Longest Night Service Remembers Lives Lost in 2024
Friendship Center’s Cold Weather Triage Program Is Open To Help Unhoused
NEW BRITAIN – A “Longest Night Service” was held at South Church in the Downtown District December 20th to remember individuals who died here in 2024 after experiencing homelessness.
The late afternoon service that is observed each year as the “homeless persons’ Memorial Day” was held on the eve of the winter solstice that marks the longest night of the year. “Longest Night” or “Blue Christmas” services are held in hundreds of communities during Advent on the Christian calendar each year.
Hosted by South Church in collaboration with the Friendship Service Center (FSC), the service at the Erwin Chapel included carols, readings and prayers by local pastors. Twelve persons who died during the past year and who experienced homelessness were remembered with the reading of their first names.

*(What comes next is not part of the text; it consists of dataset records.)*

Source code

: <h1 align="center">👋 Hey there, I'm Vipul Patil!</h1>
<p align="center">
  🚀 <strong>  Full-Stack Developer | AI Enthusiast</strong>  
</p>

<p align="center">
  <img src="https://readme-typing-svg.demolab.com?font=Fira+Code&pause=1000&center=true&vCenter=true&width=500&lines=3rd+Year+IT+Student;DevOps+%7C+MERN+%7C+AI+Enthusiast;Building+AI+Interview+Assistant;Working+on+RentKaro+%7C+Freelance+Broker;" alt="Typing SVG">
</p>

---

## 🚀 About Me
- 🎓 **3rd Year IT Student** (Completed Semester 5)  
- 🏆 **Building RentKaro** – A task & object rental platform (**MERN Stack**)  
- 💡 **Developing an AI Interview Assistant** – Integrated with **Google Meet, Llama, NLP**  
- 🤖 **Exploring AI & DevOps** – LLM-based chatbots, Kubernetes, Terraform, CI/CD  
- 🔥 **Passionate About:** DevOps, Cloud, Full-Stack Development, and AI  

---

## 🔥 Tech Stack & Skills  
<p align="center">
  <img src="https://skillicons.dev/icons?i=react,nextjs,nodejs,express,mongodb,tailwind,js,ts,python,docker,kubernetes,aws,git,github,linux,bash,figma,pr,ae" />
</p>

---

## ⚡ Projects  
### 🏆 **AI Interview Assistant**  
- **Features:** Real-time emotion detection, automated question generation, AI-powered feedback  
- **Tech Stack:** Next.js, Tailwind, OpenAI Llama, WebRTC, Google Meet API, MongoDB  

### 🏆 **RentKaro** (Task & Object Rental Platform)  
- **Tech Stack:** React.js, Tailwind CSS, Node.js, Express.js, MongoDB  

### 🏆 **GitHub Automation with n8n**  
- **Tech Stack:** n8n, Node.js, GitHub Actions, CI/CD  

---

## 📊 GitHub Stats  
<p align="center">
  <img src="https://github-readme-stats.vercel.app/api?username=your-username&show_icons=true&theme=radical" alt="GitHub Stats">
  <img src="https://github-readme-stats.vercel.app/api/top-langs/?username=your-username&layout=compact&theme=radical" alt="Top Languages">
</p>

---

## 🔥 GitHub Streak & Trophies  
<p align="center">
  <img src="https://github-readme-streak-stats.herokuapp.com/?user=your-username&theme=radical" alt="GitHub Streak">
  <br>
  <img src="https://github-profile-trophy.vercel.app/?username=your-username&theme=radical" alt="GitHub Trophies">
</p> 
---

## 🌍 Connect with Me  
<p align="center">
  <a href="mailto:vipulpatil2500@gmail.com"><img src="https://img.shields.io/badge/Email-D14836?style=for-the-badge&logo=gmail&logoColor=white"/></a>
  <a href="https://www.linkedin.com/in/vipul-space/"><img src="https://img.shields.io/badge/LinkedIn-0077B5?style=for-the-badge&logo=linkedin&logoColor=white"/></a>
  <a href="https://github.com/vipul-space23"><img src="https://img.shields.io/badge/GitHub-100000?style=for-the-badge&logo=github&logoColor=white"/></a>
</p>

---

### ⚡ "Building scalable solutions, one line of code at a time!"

The Friendship Center’s Cold Weather Triage program is open in New Britain and FSC advises that if you find anyone who may be disconnected outside, help is available at Hope Connection Center (57-61 Arch St) from roughly 7am-7pm and clients can be transitioned to the overflow shelter at First Lutheran Church (the back of 77 Franklin Sq).
Rev. Suzy Rivera, the finance director of the Friendship Service Center, read a poem by Jacob Folger, the founder of Friends of the Homeless.
The Rev. Jane Rowe of South Church shared remembrances from relatives, friends and neighbors of the 12 individuals who ranged in age from 27 to 72. Six were not yet 40 years old. “In Jesus we see God’s impulse to draw near to those who struggle,” said Rev. Rowe. “Those who are weary with heavy burdens, those on the margins of this world.”
In her meditation Rev. Rowe spoke of the Nativity story from the gospels of Luke and Matthew that is always re-told on Christmas of the family seeking shelter and of there being “no room at the inn” when Jesus “began his life in a makeshift shelter.”
Rev. Dr. Jonathon Counts of Spottswood AME Zion Church and Rev. Ben Groth of First Lutheran Church of the Resurrection then read the names of lives lost in 2024: Andy, Ashley, Barbara, Ivan, Kirk, Lourdes, Mark, Michael, Pedro, Rickey, Steven and William.
The “Longest Night” service occurred as the weather turned frigid in central Connecticut and the day after Governor Lamont announced cold weather protocols from Saturday, December 21st through Christmas Eve, December 24th.
The Friendship Center’s Cold Weather Triage program is open in New Britain and FSC advises that if you find anyone who may be disconnected outside, help is available at Hope Connection Center (57-61 Arch St) from roughly 7am-7pm and clients can be transitioned to the overflow shelter at First Lutheran Church (the back of 77 Franklin Sq).